> **DESCRIPTION OF THE TASK**: From the first line down to the one containing "제어문을 사용하면 코드의 흐름을 되돌리거나 막을 수 있음.", reproduce the entries below exactly and leave out the pictures.

> **MATERIAL PROVIDED**:
※ ※ ※
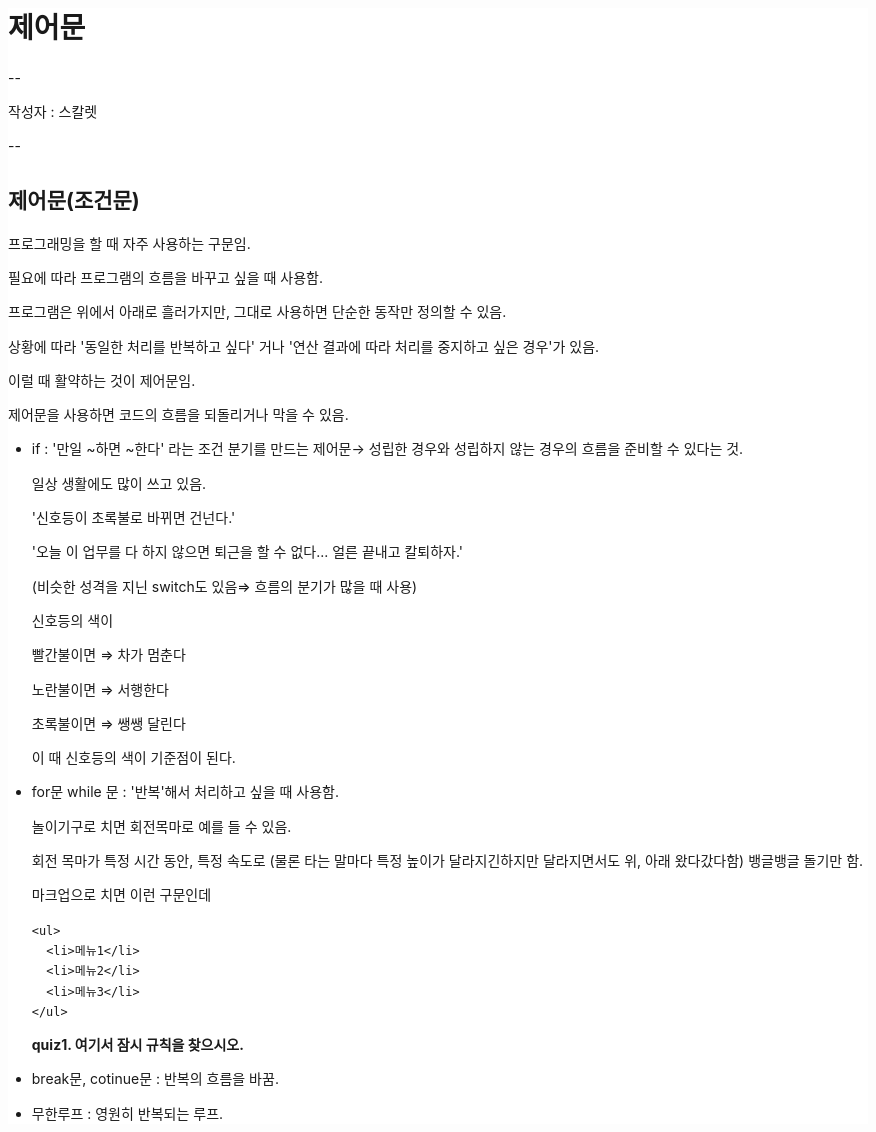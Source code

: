 # 제어문

--

작성자 : 스칼렛

--

## 제어문\(조건문\)

프로그래밍을 할 때 자주 사용하는 구문임.

필요에 따라 프로그램의 흐름을 바꾸고 싶을 때 사용함.

프로그램은 위에서 아래로 흘러가지만, 그대로 사용하면 단순한 동작만 정의할 수 있음.

상황에 따라 '동일한 처리를 반복하고 싶다' 거나 '연산 결과에 따라 처리를 중지하고 싶은 경우'가 있음.

이럴 때 활약하는 것이 제어문임.

제어문을 사용하면 코드의 흐름을 되돌리거나 막을 수 있음.

* if : '만일 ~하면 ~한다' 라는 조건 분기를 만드는 제어문→ 성립한 경우와 성립하지 않는 경우의 흐름을 준비할 수 있다는 것.

  일상 생활에도 많이 쓰고 있음.

  '신호등이 초록불로 바뀌면 건넌다.'

  '오늘 이 업무를 다 하지 않으면 퇴근을 할 수 없다... 얼른 끝내고 칼퇴하자.'

  \(비슷한 성격을 지닌 switch도 있음⇒ 흐름의 분기가 많을 때 사용\)

  신호등의 색이

  빨간불이면 ⇒ 차가 멈춘다

  노란불이면 ⇒ 서행한다

  초록불이면 ⇒ 쌩쌩 달린다

  이 때 신호등의 색이 기준점이 된다.

* for문 while 문 : '반복'해서 처리하고 싶을 때 사용함.

  놀이기구로 치면 회전목마로 예를 들 수 있음.

  회전 목마가 특정 시간 동안, 특정 속도로 \(물론 타는 말마다 특정 높이가 달라지긴하지만 달라지면서도 위, 아래 왔다갔다함\) 뱅글뱅글 돌기만 함.

  마크업으로 치면 이런 구문인데

  ```markup
  <ul>
    <li>메뉴1</li>
    <li>메뉴2</li>
    <li>메뉴3</li>
  </ul>
  ```

  **quiz1. 여기서 잠시 규칙을 찾으시오.**

* break문, cotinue문 : 반복의 흐름을 바꿈.
* 무한루프 : 영원히 반복되는 루프.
※ ※ ※
> **THE COMPLETED TASK**:
Source code

: # 제어문

--

작성자 : 스칼렛

--

## 제어문\(조건문\)

프로그래밍을 할 때 자주 사용하는 구문임.

필요에 따라 프로그램의 흐름을 바꾸고 싶을 때 사용함.

프로그램은 위에서 아래로 흘러가지만, 그대로 사용하면 단순한 동작만 정의할 수 있음.

상황에 따라 '동일한 처리를 반복하고 싶다' 거나 '연산 결과에 따라 처리를 중지하고 싶은 경우'가 있음.

이럴 때 활약하는 것이 제어문임.

제어문을 사용하면 코드의 흐름을 되돌리거나 막을 수 있음.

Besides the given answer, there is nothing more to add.